Autonomic dysfunction in multiple sclerosis and other updates on recent autonomic research

Autonomic dysfunction in multiple sclerosis

Multiple sclerosis (MS) is a demyelinating disorder of the central nervous system (CNS) that can result in varied neurological deficits, including motor dysfunction, sensory loss, and bladder abnormalities. Additionally, patients report significant fatigue. Although reports on the symptoms of autonomic dysfunction in patients with MS are increasing, the nature of the dysautonomia in MS remains unclear. Two recent publications have attempted to address this important topic. In an article published in Multiple Sclerosis & Related Disorders, Damla et al. [1] measured heart rate variability (HRV) in 51 patients recently diagnosed with relapsing–remitting multiple sclerosis (RRMS) and 44 matched healthy controls. All patients were evaluated before any immunomodulatory therapy was started. Participants had echocardiograms as well as 24-h HRV analysis. Those with an abnormal echocardiogram were excluded from the study. Additionally, all patients had brain and cervical MR imaging. The authors found that patients with RRMS had lower HRV values than controls, but there was no relationship between the location of the demyelinating lesions and the severity of the HRV abnormalities. There was also no relationship between HRV and MS-specific outcome measures, such as the Expanded Disability Status Scale (EDSS) or MS Functional Composite scores. Thus, patients with recently diagnosed MS appear to have a reduction in HRV without any clear relationship to the overall disease burden at the time of diagnosis. Therefore, the clinical relevance of these findings remains unclear. Moreover, since this was a cross-sectional study, it is unknown if these HRV abnormalities worsen as patients develop further demyelinating plaque burden or as they develop a progressive form of MS.
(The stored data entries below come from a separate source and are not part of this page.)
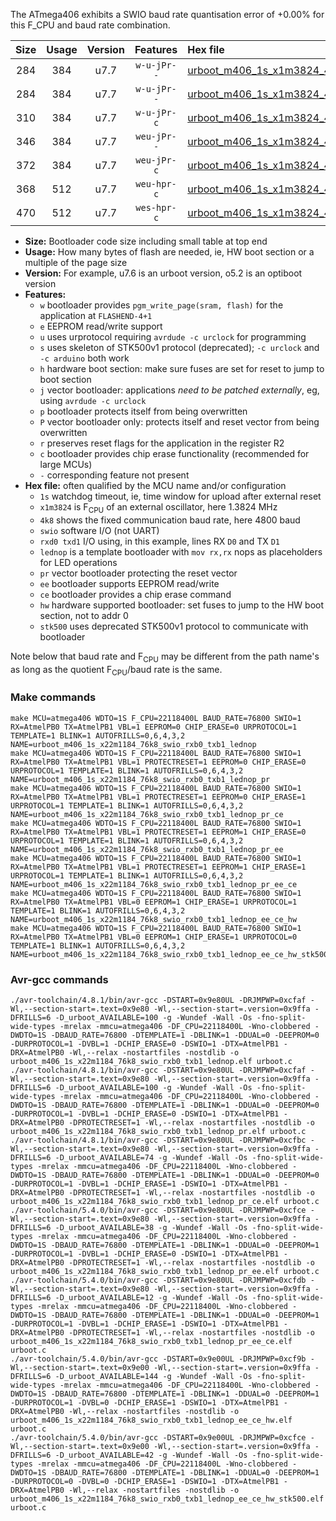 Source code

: The ATmega406 exhibits a SWIO baud rate quantisation error of +0.00% for this F_CPU and baud rate combination.

|Size|Usage|Version|Features|Hex file|
|:-:|:-:|:-:|:-:|:--|
|284|384|u7.7|`w-u-jPr--`|[urboot_m406_1s_x1m3824_4k8_swio_rxb0_txb1_lednop.hex](https://raw.githubusercontent.com/stefanrueger/urboot.hex/main/u7.7/mcus/atmega406/watchdog_1_s/external_oscillator_x/%2B1m382400_hz/%2B%2B%2B4k8_baud/swio_rxb0_txb1/lednop/urboot_m406_1s_x1m3824_4k8_swio_rxb0_txb1_lednop.hex)|
|284|384|u7.7|`w-u-jPr--`|[urboot_m406_1s_x1m3824_4k8_swio_rxb0_txb1_lednop_pr.hex](https://raw.githubusercontent.com/stefanrueger/urboot.hex/main/u7.7/mcus/atmega406/watchdog_1_s/external_oscillator_x/%2B1m382400_hz/%2B%2B%2B4k8_baud/swio_rxb0_txb1/lednop/urboot_m406_1s_x1m3824_4k8_swio_rxb0_txb1_lednop_pr.hex)|
|310|384|u7.7|`w-u-jPr-c`|[urboot_m406_1s_x1m3824_4k8_swio_rxb0_txb1_lednop_pr_ce.hex](https://raw.githubusercontent.com/stefanrueger/urboot.hex/main/u7.7/mcus/atmega406/watchdog_1_s/external_oscillator_x/%2B1m382400_hz/%2B%2B%2B4k8_baud/swio_rxb0_txb1/lednop/urboot_m406_1s_x1m3824_4k8_swio_rxb0_txb1_lednop_pr_ce.hex)|
|346|384|u7.7|`weu-jPr--`|[urboot_m406_1s_x1m3824_4k8_swio_rxb0_txb1_lednop_pr_ee.hex](https://raw.githubusercontent.com/stefanrueger/urboot.hex/main/u7.7/mcus/atmega406/watchdog_1_s/external_oscillator_x/%2B1m382400_hz/%2B%2B%2B4k8_baud/swio_rxb0_txb1/lednop/urboot_m406_1s_x1m3824_4k8_swio_rxb0_txb1_lednop_pr_ee.hex)|
|372|384|u7.7|`weu-jPr-c`|[urboot_m406_1s_x1m3824_4k8_swio_rxb0_txb1_lednop_pr_ee_ce.hex](https://raw.githubusercontent.com/stefanrueger/urboot.hex/main/u7.7/mcus/atmega406/watchdog_1_s/external_oscillator_x/%2B1m382400_hz/%2B%2B%2B4k8_baud/swio_rxb0_txb1/lednop/urboot_m406_1s_x1m3824_4k8_swio_rxb0_txb1_lednop_pr_ee_ce.hex)|
|368|512|u7.7|`weu-hpr-c`|[urboot_m406_1s_x1m3824_4k8_swio_rxb0_txb1_lednop_ee_ce_hw.hex](https://raw.githubusercontent.com/stefanrueger/urboot.hex/main/u7.7/mcus/atmega406/watchdog_1_s/external_oscillator_x/%2B1m382400_hz/%2B%2B%2B4k8_baud/swio_rxb0_txb1/lednop/urboot_m406_1s_x1m3824_4k8_swio_rxb0_txb1_lednop_ee_ce_hw.hex)|
|470|512|u7.7|`wes-hpr-c`|[urboot_m406_1s_x1m3824_4k8_swio_rxb0_txb1_lednop_ee_ce_hw_stk500.hex](https://raw.githubusercontent.com/stefanrueger/urboot.hex/main/u7.7/mcus/atmega406/watchdog_1_s/external_oscillator_x/%2B1m382400_hz/%2B%2B%2B4k8_baud/swio_rxb0_txb1/lednop/urboot_m406_1s_x1m3824_4k8_swio_rxb0_txb1_lednop_ee_ce_hw_stk500.hex)|

- **Size:** Bootloader code size including small table at top end
- **Usage:** How many bytes of flash are needed, ie, HW boot section or a multiple of the page size
- **Version:** For example, u7.6 is an urboot version, o5.2 is an optiboot version
- **Features:**
  + `w` bootloader provides `pgm_write_page(sram, flash)` for the application at `FLASHEND-4+1`
  + `e` EEPROM read/write support
  + `u` uses urprotocol requiring `avrdude -c urclock` for programming
  + `s` uses skeleton of STK500v1 protocol (deprecated); `-c urclock` and `-c arduino` both work
  + `h` hardware boot section: make sure fuses are set for reset to jump to boot section
  + `j` vector bootloader: applications *need to be patched externally*, eg, using `avrdude -c urclock`
  + `p` bootloader protects itself from being overwritten
  + `P` vector bootloader only: protects itself and reset vector from being overwritten
  + `r` preserves reset flags for the application in the register R2
  + `c` bootloader provides chip erase functionality (recommended for large MCUs)
  + `-` corresponding feature not present
- **Hex file:** often qualified by the MCU name and/or configuration
  + `1s` watchdog timeout, ie, time window for upload after external reset
  + `x1m3824` is F<sub>CPU</sub> of an external oscillator, here 1.3824 MHz
  + `4k8` shows the fixed communication baud rate, here 4800 baud
  + `swio` software I/O (not UART)
  + `rxd0 txd1` I/O using, in this example, lines RX `D0` and TX `D1`
  + `lednop` is a template bootloader with `mov rx,rx` nops as placeholders for LED operations
  + `pr` vector bootloader protecting the reset vector
  + `ee` bootloader supports EEPROM read/write
  + `ce` bootloader provides a chip erase command
  + `hw` hardware supported bootloader: set fuses to jump to the HW boot section, not to addr 0
  + `stk500` uses deprecated STK500v1 protocol to communicate with bootloader


Note below that baud rate and F<sub>CPU</sub> may be different from the path name's as long as the quotient F<sub>CPU</sub>/baud rate is the same.

### Make commands
```
make MCU=atmega406 WDTO=1S F_CPU=22118400L BAUD_RATE=76800 SWIO=1 RX=AtmelPB0 TX=AtmelPB1 VBL=1 EEPROM=0 CHIP_ERASE=0 URPROTOCOL=1 TEMPLATE=1 BLINK=1 AUTOFRILLS=0,6,4,3,2 NAME=urboot_m406_1s_x22m1184_76k8_swio_rxb0_txb1_lednop
make MCU=atmega406 WDTO=1S F_CPU=22118400L BAUD_RATE=76800 SWIO=1 RX=AtmelPB0 TX=AtmelPB1 VBL=1 PROTECTRESET=1 EEPROM=0 CHIP_ERASE=0 URPROTOCOL=1 TEMPLATE=1 BLINK=1 AUTOFRILLS=0,6,4,3,2 NAME=urboot_m406_1s_x22m1184_76k8_swio_rxb0_txb1_lednop_pr
make MCU=atmega406 WDTO=1S F_CPU=22118400L BAUD_RATE=76800 SWIO=1 RX=AtmelPB0 TX=AtmelPB1 VBL=1 PROTECTRESET=1 EEPROM=0 CHIP_ERASE=1 URPROTOCOL=1 TEMPLATE=1 BLINK=1 AUTOFRILLS=0,6,4,3,2 NAME=urboot_m406_1s_x22m1184_76k8_swio_rxb0_txb1_lednop_pr_ce
make MCU=atmega406 WDTO=1S F_CPU=22118400L BAUD_RATE=76800 SWIO=1 RX=AtmelPB0 TX=AtmelPB1 VBL=1 PROTECTRESET=1 EEPROM=1 CHIP_ERASE=0 URPROTOCOL=1 TEMPLATE=1 BLINK=1 AUTOFRILLS=0,6,4,3,2 NAME=urboot_m406_1s_x22m1184_76k8_swio_rxb0_txb1_lednop_pr_ee
make MCU=atmega406 WDTO=1S F_CPU=22118400L BAUD_RATE=76800 SWIO=1 RX=AtmelPB0 TX=AtmelPB1 VBL=1 PROTECTRESET=1 EEPROM=1 CHIP_ERASE=1 URPROTOCOL=1 TEMPLATE=1 BLINK=1 AUTOFRILLS=0,6,4,3,2 NAME=urboot_m406_1s_x22m1184_76k8_swio_rxb0_txb1_lednop_pr_ee_ce
make MCU=atmega406 WDTO=1S F_CPU=22118400L BAUD_RATE=76800 SWIO=1 RX=AtmelPB0 TX=AtmelPB1 VBL=0 EEPROM=1 CHIP_ERASE=1 URPROTOCOL=1 TEMPLATE=1 BLINK=1 AUTOFRILLS=0,6,4,3,2 NAME=urboot_m406_1s_x22m1184_76k8_swio_rxb0_txb1_lednop_ee_ce_hw
make MCU=atmega406 WDTO=1S F_CPU=22118400L BAUD_RATE=76800 SWIO=1 RX=AtmelPB0 TX=AtmelPB1 VBL=0 EEPROM=1 CHIP_ERASE=1 URPROTOCOL=0 TEMPLATE=1 BLINK=1 AUTOFRILLS=0,6,4,3,2 NAME=urboot_m406_1s_x22m1184_76k8_swio_rxb0_txb1_lednop_ee_ce_hw_stk500
```

### Avr-gcc commands
```
./avr-toolchain/4.8.1/bin/avr-gcc -DSTART=0x9e80UL -DRJMPWP=0xcfaf -Wl,--section-start=.text=0x9e80 -Wl,--section-start=.version=0x9ffa -DFRILLS=6 -D_urboot_AVAILABLE=100 -g -Wundef -Wall -Os -fno-split-wide-types -mrelax -mmcu=atmega406 -DF_CPU=22118400L -Wno-clobbered -DWDTO=1S -DBAUD_RATE=76800 -DTEMPLATE=1 -DBLINK=1 -DDUAL=0 -DEEPROM=0 -DURPROTOCOL=1 -DVBL=1 -DCHIP_ERASE=0 -DSWIO=1 -DTX=AtmelPB1 -DRX=AtmelPB0 -Wl,--relax -nostartfiles -nostdlib -o urboot_m406_1s_x22m1184_76k8_swio_rxb0_txb1_lednop.elf urboot.c
./avr-toolchain/4.8.1/bin/avr-gcc -DSTART=0x9e80UL -DRJMPWP=0xcfaf -Wl,--section-start=.text=0x9e80 -Wl,--section-start=.version=0x9ffa -DFRILLS=6 -D_urboot_AVAILABLE=100 -g -Wundef -Wall -Os -fno-split-wide-types -mrelax -mmcu=atmega406 -DF_CPU=22118400L -Wno-clobbered -DWDTO=1S -DBAUD_RATE=76800 -DTEMPLATE=1 -DBLINK=1 -DDUAL=0 -DEEPROM=0 -DURPROTOCOL=1 -DVBL=1 -DCHIP_ERASE=0 -DSWIO=1 -DTX=AtmelPB1 -DRX=AtmelPB0 -DPROTECTRESET=1 -Wl,--relax -nostartfiles -nostdlib -o urboot_m406_1s_x22m1184_76k8_swio_rxb0_txb1_lednop_pr.elf urboot.c
./avr-toolchain/4.8.1/bin/avr-gcc -DSTART=0x9e80UL -DRJMPWP=0xcfbc -Wl,--section-start=.text=0x9e80 -Wl,--section-start=.version=0x9ffa -DFRILLS=6 -D_urboot_AVAILABLE=74 -g -Wundef -Wall -Os -fno-split-wide-types -mrelax -mmcu=atmega406 -DF_CPU=22118400L -Wno-clobbered -DWDTO=1S -DBAUD_RATE=76800 -DTEMPLATE=1 -DBLINK=1 -DDUAL=0 -DEEPROM=0 -DURPROTOCOL=1 -DVBL=1 -DCHIP_ERASE=1 -DSWIO=1 -DTX=AtmelPB1 -DRX=AtmelPB0 -DPROTECTRESET=1 -Wl,--relax -nostartfiles -nostdlib -o urboot_m406_1s_x22m1184_76k8_swio_rxb0_txb1_lednop_pr_ce.elf urboot.c
./avr-toolchain/5.4.0/bin/avr-gcc -DSTART=0x9e80UL -DRJMPWP=0xcfce -Wl,--section-start=.text=0x9e80 -Wl,--section-start=.version=0x9ffa -DFRILLS=6 -D_urboot_AVAILABLE=38 -g -Wundef -Wall -Os -fno-split-wide-types -mrelax -mmcu=atmega406 -DF_CPU=22118400L -Wno-clobbered -DWDTO=1S -DBAUD_RATE=76800 -DTEMPLATE=1 -DBLINK=1 -DDUAL=0 -DEEPROM=1 -DURPROTOCOL=1 -DVBL=1 -DCHIP_ERASE=0 -DSWIO=1 -DTX=AtmelPB1 -DRX=AtmelPB0 -DPROTECTRESET=1 -Wl,--relax -nostartfiles -nostdlib -o urboot_m406_1s_x22m1184_76k8_swio_rxb0_txb1_lednop_pr_ee.elf urboot.c
./avr-toolchain/5.4.0/bin/avr-gcc -DSTART=0x9e80UL -DRJMPWP=0xcfdb -Wl,--section-start=.text=0x9e80 -Wl,--section-start=.version=0x9ffa -DFRILLS=6 -D_urboot_AVAILABLE=12 -g -Wundef -Wall -Os -fno-split-wide-types -mrelax -mmcu=atmega406 -DF_CPU=22118400L -Wno-clobbered -DWDTO=1S -DBAUD_RATE=76800 -DTEMPLATE=1 -DBLINK=1 -DDUAL=0 -DEEPROM=1 -DURPROTOCOL=1 -DVBL=1 -DCHIP_ERASE=1 -DSWIO=1 -DTX=AtmelPB1 -DRX=AtmelPB0 -DPROTECTRESET=1 -Wl,--relax -nostartfiles -nostdlib -o urboot_m406_1s_x22m1184_76k8_swio_rxb0_txb1_lednop_pr_ee_ce.elf urboot.c
./avr-toolchain/5.4.0/bin/avr-gcc -DSTART=0x9e00UL -DRJMPWP=0xcf9b -Wl,--section-start=.text=0x9e00 -Wl,--section-start=.version=0x9ffa -DFRILLS=6 -D_urboot_AVAILABLE=144 -g -Wundef -Wall -Os -fno-split-wide-types -mrelax -mmcu=atmega406 -DF_CPU=22118400L -Wno-clobbered -DWDTO=1S -DBAUD_RATE=76800 -DTEMPLATE=1 -DBLINK=1 -DDUAL=0 -DEEPROM=1 -DURPROTOCOL=1 -DVBL=0 -DCHIP_ERASE=1 -DSWIO=1 -DTX=AtmelPB1 -DRX=AtmelPB0 -Wl,--relax -nostartfiles -nostdlib -o urboot_m406_1s_x22m1184_76k8_swio_rxb0_txb1_lednop_ee_ce_hw.elf urboot.c
./avr-toolchain/5.4.0/bin/avr-gcc -DSTART=0x9e00UL -DRJMPWP=0xcfce -Wl,--section-start=.text=0x9e00 -Wl,--section-start=.version=0x9ffa -DFRILLS=6 -D_urboot_AVAILABLE=42 -g -Wundef -Wall -Os -fno-split-wide-types -mrelax -mmcu=atmega406 -DF_CPU=22118400L -Wno-clobbered -DWDTO=1S -DBAUD_RATE=76800 -DTEMPLATE=1 -DBLINK=1 -DDUAL=0 -DEEPROM=1 -DURPROTOCOL=0 -DVBL=0 -DCHIP_ERASE=1 -DSWIO=1 -DTX=AtmelPB1 -DRX=AtmelPB0 -Wl,--relax -nostartfiles -nostdlib -o urboot_m406_1s_x22m1184_76k8_swio_rxb0_txb1_lednop_ee_ce_hw_stk500.elf urboot.c
```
In a different article published in Clinical Neurophysiology, Adamec et al. [2] analyzed HRV and performed standardized autonomic function testing in 40 patients with RRMS and 30 patients with progressive multiple sclerosis (PMS). Patients with PMS had worse HRV measures and a higher sudomotor index (as measured by quantitative sudomotor axon reflex testing, QSART) and Composite Autonomic Severity Score (CASS) than patients with RRMS. Additionally, the duration of disease and the EDSS positively correlated with a higher sudomotor index and total CASS. The authors concluded that patients with progressive MS have worse autonomic nervous system function, in particular sudomotor dysfunction. Given that the QSART measures post-ganglionic (i.e., peripheral) sudomotor function, an obvious question is: how is it possible that a CNS disease such as MS results in peripheral nerve dysfunction? The answer remains elusive at this time.

These two studies highlight the growing recognition of autonomic dysfunction in immune-mediated demyelinating disorders such as MS. We do not yet know if the autonomic dysfunction is a mere reflection of the underlying CNS disease affecting the central autonomic network, or if there is additional immune-mediated, perhaps peripheral, pathophysiology [3]. Also, it is not clear if autonomic dysfunction in these patients is subtle or clinically relevant. Since there are many new and relatively effective therapies for MS, it is important to know if aggressive treatment to prevent disease progression also leads to improvement in autonomic symptoms. We hope that future treatment studies of MS will include autonomic markers in order to explore this important association and to assess responsiveness to treatment.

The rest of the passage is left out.